1) Em 2002, Fredric Jameson publica um livro (Modernidade singular) no qual discute a modernidade a partir de alguns pontos levantados por Perry Anderson dez anos antes, em 1992, em seu livro A Zone of Engagement (que saiu no Brasil com apenas um terço do conteúdo original - Zona de compromisso, Unesp, 1996 -, ao contrário da edição em espanhol, Campos de batalla, Anagrama, 1998, completa). Anderson, comenta Jameson, propõe a modernidade como "um campo de forças triangulado por três coordenadas principais": a) convencionalismo e academicismo nas artes (regras de produção e conduta); b) inovações tecnológicas e c) a proximidade imaginada de uma revolução social.
2) Como faz com bastante frequência, Jameson resgata Balzac para dar conta da imagem desse campo de forças da modernidade no século XIX - embora Anderson cite especialmente Manet, Baudelaire e Flaubert. Jameson ressalta a capacidade de certos autores/obras (Balzac, Flaubert, Stendhal) de captar uma nova dinâmica que ainda não era visível (ou geograficamente representativa), mas que incidia diretamente sobre as formas de vida então nascentes.
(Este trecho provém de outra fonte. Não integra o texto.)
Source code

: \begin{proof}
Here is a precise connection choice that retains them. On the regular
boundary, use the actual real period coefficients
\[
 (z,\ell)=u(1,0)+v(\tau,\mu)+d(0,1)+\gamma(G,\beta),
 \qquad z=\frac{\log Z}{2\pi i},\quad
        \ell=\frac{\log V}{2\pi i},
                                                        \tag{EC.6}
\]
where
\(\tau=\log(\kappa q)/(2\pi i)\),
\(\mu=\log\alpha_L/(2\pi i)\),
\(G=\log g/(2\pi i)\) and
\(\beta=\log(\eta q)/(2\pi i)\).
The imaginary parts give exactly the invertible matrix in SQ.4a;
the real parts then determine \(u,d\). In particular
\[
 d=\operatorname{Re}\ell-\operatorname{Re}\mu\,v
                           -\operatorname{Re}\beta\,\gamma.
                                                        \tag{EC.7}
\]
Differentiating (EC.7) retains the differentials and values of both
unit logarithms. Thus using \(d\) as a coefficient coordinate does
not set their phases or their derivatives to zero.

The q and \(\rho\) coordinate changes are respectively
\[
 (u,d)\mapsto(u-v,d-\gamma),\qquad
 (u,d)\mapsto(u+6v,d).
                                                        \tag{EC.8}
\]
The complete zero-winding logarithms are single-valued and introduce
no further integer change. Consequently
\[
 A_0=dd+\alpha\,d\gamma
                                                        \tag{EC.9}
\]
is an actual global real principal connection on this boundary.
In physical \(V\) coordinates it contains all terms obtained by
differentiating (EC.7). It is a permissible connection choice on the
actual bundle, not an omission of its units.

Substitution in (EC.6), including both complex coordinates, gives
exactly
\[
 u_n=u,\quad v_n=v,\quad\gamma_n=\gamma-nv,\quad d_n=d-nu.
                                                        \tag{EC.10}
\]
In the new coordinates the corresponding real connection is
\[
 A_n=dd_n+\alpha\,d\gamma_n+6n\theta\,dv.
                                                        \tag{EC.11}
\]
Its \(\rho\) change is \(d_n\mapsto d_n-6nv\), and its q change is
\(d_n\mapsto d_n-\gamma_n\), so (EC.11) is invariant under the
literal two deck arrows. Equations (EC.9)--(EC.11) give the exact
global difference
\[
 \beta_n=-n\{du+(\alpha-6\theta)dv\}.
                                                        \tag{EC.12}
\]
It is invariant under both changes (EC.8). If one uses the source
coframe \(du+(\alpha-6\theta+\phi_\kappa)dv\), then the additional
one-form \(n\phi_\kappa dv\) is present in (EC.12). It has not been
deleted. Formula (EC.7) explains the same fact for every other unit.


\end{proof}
É em parte essa inquietude da ruptura iminente que faz a ênfase de certos romances desses autores recair sobre: as contradições nas cidades, o descompasso entre o desejo dos personagens e aquilo que lhes cabe ver e viver, a estupidez flagrante dos modos tradicionais de conceber o mundo, a literatura, as artes, o sexo, os corpos, etc.
3) A modernidade não se resolve com dicotomias, mas na fluidez das contradições dos casos específicos. A cidade é a libertação da mente provinciana, mas é também o campo das ilusões, do logro e do desamparo - assim como o sexo, que é tanto libertação e conhecimento como jogo de poder e sujeição. O final de A educação sentimental de Flaubert é, nesse sentido específico da mescla e da indecidibilidade, paradigmático: a ida dos dois amigos ao prostíbulo condensa o sexo, a política, a revolução, o mapa da cidade e a temporalidade das expectativas e dos desejos - eles estão, afinal de contas, repetindo uma cena anterior, mas a repetição da cena também anuncia a repetição da história (ou sua irreversibilidade, ou a matriz autofágica de nossa concepção do tempo).